By that point, the mondine had gone from relative national obscurity, known only in the rice belt, to international stardom, thanks to “Riso Amaro.”

But while its hypersexualized camerawork and birth of a bombshell in the shape of Silvana Mangano galvanized a nation, the film was making a serious point about the working conditions of the mondine.

After all, this was a neorealist film — Italy’s postwar genre focusing on the living conditions of the poorest members of society — and director Giuseppe de Santis was a paid up member of the PCI, or Italian Communist Party. He’d also fought as a partisan against the Nazis in World War II

But they needed sex appeal to get the film funded. And, in the shape of Mangano, they got it.
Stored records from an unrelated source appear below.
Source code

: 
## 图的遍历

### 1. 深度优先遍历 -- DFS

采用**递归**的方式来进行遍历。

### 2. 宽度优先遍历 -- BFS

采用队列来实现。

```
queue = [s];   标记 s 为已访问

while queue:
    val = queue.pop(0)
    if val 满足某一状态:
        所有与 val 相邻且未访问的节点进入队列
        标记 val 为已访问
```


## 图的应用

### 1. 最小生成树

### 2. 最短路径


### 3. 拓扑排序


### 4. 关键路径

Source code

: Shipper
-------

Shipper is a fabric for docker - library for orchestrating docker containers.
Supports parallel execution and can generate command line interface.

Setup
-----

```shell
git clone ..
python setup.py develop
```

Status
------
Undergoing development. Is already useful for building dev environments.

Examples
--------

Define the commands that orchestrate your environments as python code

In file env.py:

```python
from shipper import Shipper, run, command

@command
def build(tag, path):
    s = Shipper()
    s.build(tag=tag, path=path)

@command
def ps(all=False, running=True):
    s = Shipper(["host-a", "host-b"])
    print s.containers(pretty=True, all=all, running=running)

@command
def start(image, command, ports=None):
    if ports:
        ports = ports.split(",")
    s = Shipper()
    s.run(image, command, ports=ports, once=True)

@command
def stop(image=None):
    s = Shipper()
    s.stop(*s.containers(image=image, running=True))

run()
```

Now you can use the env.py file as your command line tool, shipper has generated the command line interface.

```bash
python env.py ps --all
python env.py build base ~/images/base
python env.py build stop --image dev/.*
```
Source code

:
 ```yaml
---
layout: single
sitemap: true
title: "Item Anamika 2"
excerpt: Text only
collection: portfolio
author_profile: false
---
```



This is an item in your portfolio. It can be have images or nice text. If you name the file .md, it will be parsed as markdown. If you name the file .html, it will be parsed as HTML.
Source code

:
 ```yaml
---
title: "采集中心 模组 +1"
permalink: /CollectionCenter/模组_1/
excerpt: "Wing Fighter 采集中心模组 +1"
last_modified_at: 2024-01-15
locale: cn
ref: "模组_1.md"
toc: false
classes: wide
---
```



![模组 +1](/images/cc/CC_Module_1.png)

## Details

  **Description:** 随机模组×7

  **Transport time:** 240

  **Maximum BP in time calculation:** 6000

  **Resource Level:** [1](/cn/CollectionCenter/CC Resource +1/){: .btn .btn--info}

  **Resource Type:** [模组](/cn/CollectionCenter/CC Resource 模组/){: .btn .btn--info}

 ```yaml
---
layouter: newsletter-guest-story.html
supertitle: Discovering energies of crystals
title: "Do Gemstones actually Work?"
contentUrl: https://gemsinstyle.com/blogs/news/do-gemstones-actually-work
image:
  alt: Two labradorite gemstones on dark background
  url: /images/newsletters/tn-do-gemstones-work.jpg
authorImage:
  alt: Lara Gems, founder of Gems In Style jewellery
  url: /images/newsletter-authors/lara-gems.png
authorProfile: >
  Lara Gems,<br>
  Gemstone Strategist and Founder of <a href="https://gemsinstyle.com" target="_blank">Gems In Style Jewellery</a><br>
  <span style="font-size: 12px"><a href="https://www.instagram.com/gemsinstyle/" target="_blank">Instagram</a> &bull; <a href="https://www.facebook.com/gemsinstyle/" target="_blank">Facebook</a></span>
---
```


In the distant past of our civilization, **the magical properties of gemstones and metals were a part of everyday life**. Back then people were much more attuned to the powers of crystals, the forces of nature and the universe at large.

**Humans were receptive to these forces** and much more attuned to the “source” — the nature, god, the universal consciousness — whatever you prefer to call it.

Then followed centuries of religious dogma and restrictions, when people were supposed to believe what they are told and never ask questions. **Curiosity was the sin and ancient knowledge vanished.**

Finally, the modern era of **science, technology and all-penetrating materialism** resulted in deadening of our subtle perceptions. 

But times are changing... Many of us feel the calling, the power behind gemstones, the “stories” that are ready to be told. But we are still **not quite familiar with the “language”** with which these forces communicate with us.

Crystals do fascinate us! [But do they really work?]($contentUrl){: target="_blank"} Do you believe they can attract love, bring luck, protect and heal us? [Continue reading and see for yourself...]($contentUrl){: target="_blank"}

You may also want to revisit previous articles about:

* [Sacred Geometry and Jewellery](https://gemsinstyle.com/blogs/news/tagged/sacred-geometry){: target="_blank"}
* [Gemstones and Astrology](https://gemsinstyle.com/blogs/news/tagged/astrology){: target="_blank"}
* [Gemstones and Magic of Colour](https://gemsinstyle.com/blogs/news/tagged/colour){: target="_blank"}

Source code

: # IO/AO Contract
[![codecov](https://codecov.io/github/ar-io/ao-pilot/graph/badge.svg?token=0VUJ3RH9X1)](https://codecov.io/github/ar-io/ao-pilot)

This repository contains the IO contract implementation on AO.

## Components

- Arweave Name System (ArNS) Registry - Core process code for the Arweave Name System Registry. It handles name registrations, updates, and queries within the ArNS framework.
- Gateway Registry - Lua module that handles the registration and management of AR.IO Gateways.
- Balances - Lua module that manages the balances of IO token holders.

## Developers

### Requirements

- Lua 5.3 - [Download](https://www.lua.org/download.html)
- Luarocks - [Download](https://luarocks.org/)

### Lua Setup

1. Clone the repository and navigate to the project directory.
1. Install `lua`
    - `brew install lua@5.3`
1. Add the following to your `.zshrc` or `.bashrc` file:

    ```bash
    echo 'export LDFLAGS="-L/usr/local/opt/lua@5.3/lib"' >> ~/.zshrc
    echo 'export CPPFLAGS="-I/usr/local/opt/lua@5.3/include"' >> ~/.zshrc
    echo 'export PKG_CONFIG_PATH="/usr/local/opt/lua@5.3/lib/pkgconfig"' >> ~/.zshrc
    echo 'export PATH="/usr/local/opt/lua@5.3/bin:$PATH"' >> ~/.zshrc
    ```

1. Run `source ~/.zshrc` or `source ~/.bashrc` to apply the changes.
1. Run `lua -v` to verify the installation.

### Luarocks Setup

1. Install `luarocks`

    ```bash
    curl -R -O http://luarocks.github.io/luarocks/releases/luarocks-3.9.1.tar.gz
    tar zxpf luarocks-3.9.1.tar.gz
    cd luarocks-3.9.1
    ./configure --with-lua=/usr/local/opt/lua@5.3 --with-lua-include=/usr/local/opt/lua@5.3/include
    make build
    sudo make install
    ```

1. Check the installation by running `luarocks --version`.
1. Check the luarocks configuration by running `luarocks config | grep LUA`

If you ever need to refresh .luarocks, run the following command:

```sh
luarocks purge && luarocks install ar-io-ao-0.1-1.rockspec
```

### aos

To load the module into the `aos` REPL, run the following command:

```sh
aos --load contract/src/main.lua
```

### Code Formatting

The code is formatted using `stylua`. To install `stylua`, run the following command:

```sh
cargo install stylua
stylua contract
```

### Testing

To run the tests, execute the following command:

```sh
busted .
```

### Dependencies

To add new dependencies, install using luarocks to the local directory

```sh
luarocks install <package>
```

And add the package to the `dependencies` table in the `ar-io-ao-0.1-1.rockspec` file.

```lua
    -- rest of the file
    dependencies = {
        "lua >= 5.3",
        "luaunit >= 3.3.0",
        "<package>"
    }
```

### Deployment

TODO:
“There’s no other female workforce apart from prostitutes or models that have really captured the imagination in the postwar period,” says Derounian.

“But I think that’s come at the cost of them being highly sexualized. In one [oral history] interview, one woman said that after the film they were thought of as prostitutes, which wasn’t fair.”

The mondine did take one inspiration from the film though — fashion. They swapped their long weeding skirts for the shorts worn by Silvana and her companions in the movie.

Derounian says that the film — and its mass market appeal — caused a “massive debate in the Communist Party over whether it was a sellout.”

But ultimately, she said, the film “put rice on the map as a national product, and it catapulted the mondine into everybody’s minds.”

So next time you’re enjoying that creamy risotto, remember its links to the resistance, Da Vinci and, of course, 10,000 years beyond, to China. But also think of the mondine, whose hard labor made Italian rice — and dishes like risotto — go around the world.